10. Solar cell module according to claim 1,

characterized in that

two mutually successive partial area units (48, 50) extend with mutual offset, with regard to their longitudinal margin (60, 62; 64, 66), on at least one side.

11. Solar cell module according to claim 1,

characterized in that

circumferential geometry of the partial area unit (46, 48, 50, 52, 54) is adapted to the subunit (26, 28, 30, 32, 34, 36 38) connected to said partial area unit, and in that the partial area unit and the bottom area unit comprise margins that extend substantially parallel to each other.

12. Solar cell module according to claim 1,

characterized in that

the electrically conducting layer which is divided into partial area units (46, 48, 50) is located on a carrier made of an electrically insulating material, and in that the electrically conducting material is removed between mutually successive partial area units, viewed in the direction of the series connection (70).

13. Solar cell module according to claim 1,

characterized in that

the solar cells of a subunit are connected to a number of bypass diodes which differs from the number of solar cells in the subunit.

14. Solar cell module according to claim 1,

characterized in that

the bypass diodes, viewed in the direction of the series connection (70), are arranged in a side margin of the module (24), which margin delimits the subunits (26, 28, 30, 32, 34, 36, 38) arranged in rows.

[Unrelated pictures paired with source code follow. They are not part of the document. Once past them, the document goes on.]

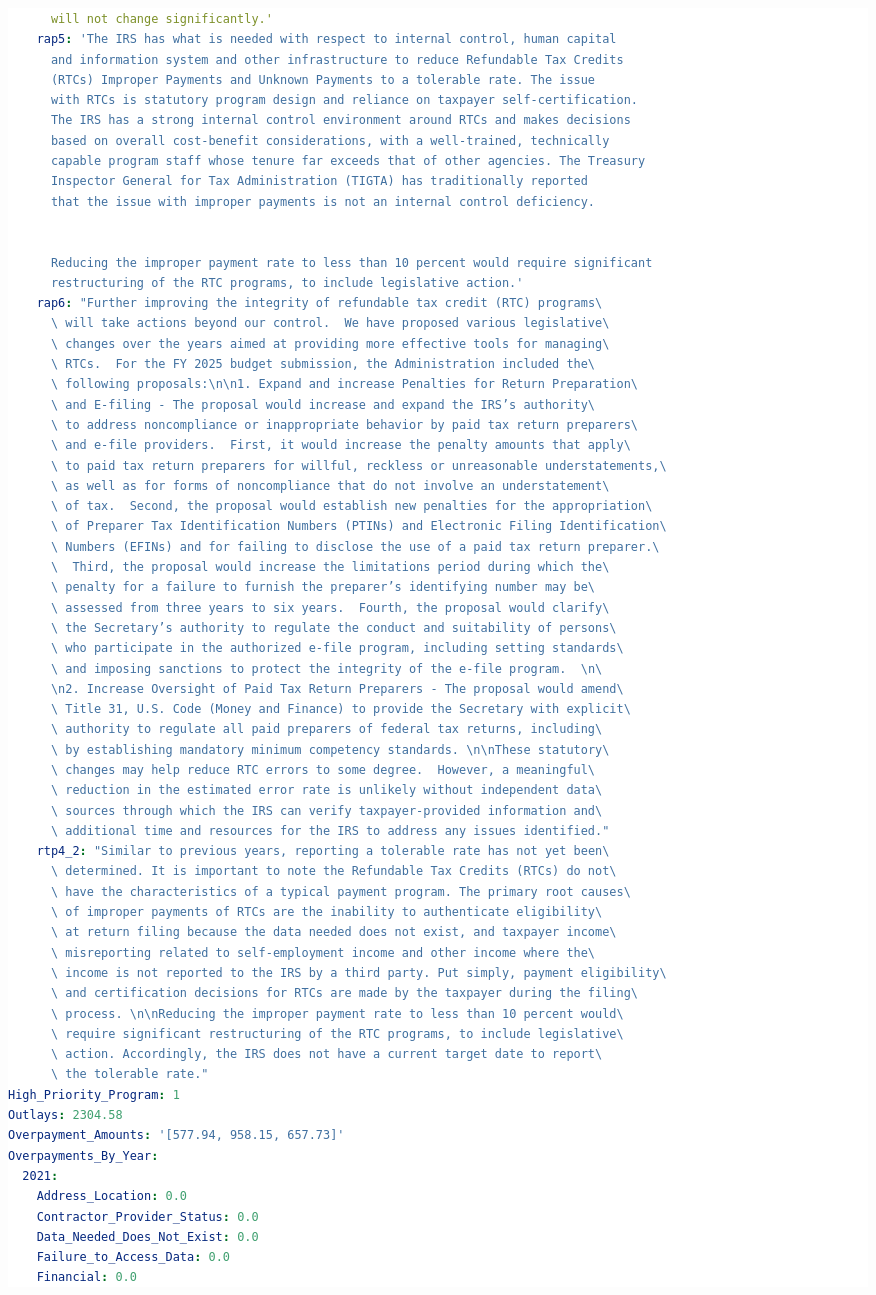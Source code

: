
 ```yaml
      will not change significantly.'
    rap5: 'The IRS has what is needed with respect to internal control, human capital
      and information system and other infrastructure to reduce Refundable Tax Credits
      (RTCs) Improper Payments and Unknown Payments to a tolerable rate. The issue
      with RTCs is statutory program design and reliance on taxpayer self-certification.
      The IRS has a strong internal control environment around RTCs and makes decisions
      based on overall cost-benefit considerations, with a well-trained, technically
      capable program staff whose tenure far exceeds that of other agencies. The Treasury
      Inspector General for Tax Administration (TIGTA) has traditionally reported
      that the issue with improper payments is not an internal control deficiency.


      Reducing the improper payment rate to less than 10 percent would require significant
      restructuring of the RTC programs, to include legislative action.'
    rap6: "Further improving the integrity of refundable tax credit (RTC) programs\
      \ will take actions beyond our control.  We have proposed various legislative\
      \ changes over the years aimed at providing more effective tools for managing\
      \ RTCs.  For the FY 2025 budget submission, the Administration included the\
      \ following proposals:\n\n1. Expand and increase Penalties for Return Preparation\
      \ and E-filing - The proposal would increase and expand the IRS’s authority\
      \ to address noncompliance or inappropriate behavior by paid tax return preparers\
      \ and e-file providers.  First, it would increase the penalty amounts that apply\
      \ to paid tax return preparers for willful, reckless or unreasonable understatements,\
      \ as well as for forms of noncompliance that do not involve an understatement\
      \ of tax.  Second, the proposal would establish new penalties for the appropriation\
      \ of Preparer Tax Identification Numbers (PTINs) and Electronic Filing Identification\
      \ Numbers (EFINs) and for failing to disclose the use of a paid tax return preparer.\
      \  Third, the proposal would increase the limitations period during which the\
      \ penalty for a failure to furnish the preparer’s identifying number may be\
      \ assessed from three years to six years.  Fourth, the proposal would clarify\
      \ the Secretary’s authority to regulate the conduct and suitability of persons\
      \ who participate in the authorized e-file program, including setting standards\
      \ and imposing sanctions to protect the integrity of the e-file program.  \n\
      \n2. Increase Oversight of Paid Tax Return Preparers - The proposal would amend\
      \ Title 31, U.S. Code (Money and Finance) to provide the Secretary with explicit\
      \ authority to regulate all paid preparers of federal tax returns, including\
      \ by establishing mandatory minimum competency standards. \n\nThese statutory\
      \ changes may help reduce RTC errors to some degree.  However, a meaningful\
      \ reduction in the estimated error rate is unlikely without independent data\
      \ sources through which the IRS can verify taxpayer-provided information and\
      \ additional time and resources for the IRS to address any issues identified."
    rtp4_2: "Similar to previous years, reporting a tolerable rate has not yet been\
      \ determined. It is important to note the Refundable Tax Credits (RTCs) do not\
      \ have the characteristics of a typical payment program. The primary root causes\
      \ of improper payments of RTCs are the inability to authenticate eligibility\
      \ at return filing because the data needed does not exist, and taxpayer income\
      \ misreporting related to self-employment income and other income where the\
      \ income is not reported to the IRS by a third party. Put simply, payment eligibility\
      \ and certification decisions for RTCs are made by the taxpayer during the filing\
      \ process. \n\nReducing the improper payment rate to less than 10 percent would\
      \ require significant restructuring of the RTC programs, to include legislative\
      \ action. Accordingly, the IRS does not have a current target date to report\
      \ the tolerable rate."
High_Priority_Program: 1
Outlays: 2304.58
Overpayment_Amounts: '[577.94, 958.15, 657.73]'
Overpayments_By_Year:
  2021:
    Address_Location: 0.0
    Contractor_Provider_Status: 0.0
    Data_Needed_Does_Not_Exist: 0.0
    Failure_to_Access_Data: 0.0
    Financial: 0.0
```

15. Solar cell module according to claim 1,

characterized in that

the partial area units (46, 48, 50, 52, 54) are arranged in mutual alignment, with regard to their respective longitudinal side (60, 62; 64, 68).

16. Solar cell module according to claim 1,

characterized in that

the number of solar cells of a subunit differs from the number of solar cells of at least one additional subunit of the solar cell module (24).

17. Solar cell module according to claim 1,

characterized in that

each subunit (26, 28, 30, 32, 34, 36, 38) comprises an identical number of solar cells (40, 42).

18. Solar cell module according to claim 1,

characterized in that

the radiation-sensitive surface of the first solar cell (40) is approximately 30-70% smaller than that of the second solar cell (42).

19. Solar cell module according to claim 1,

characterized in that

the separation between mutually successive subunits (26, 28, 30, 32, 34, 36, 38) is between 50 μm and 1000 μm, viewed in the direction of the series connection (70).

20. Solar cell module according to claim 1,

characterized in that

the solar cell module (24) comprises exclusively first and second solar cells (40, 42).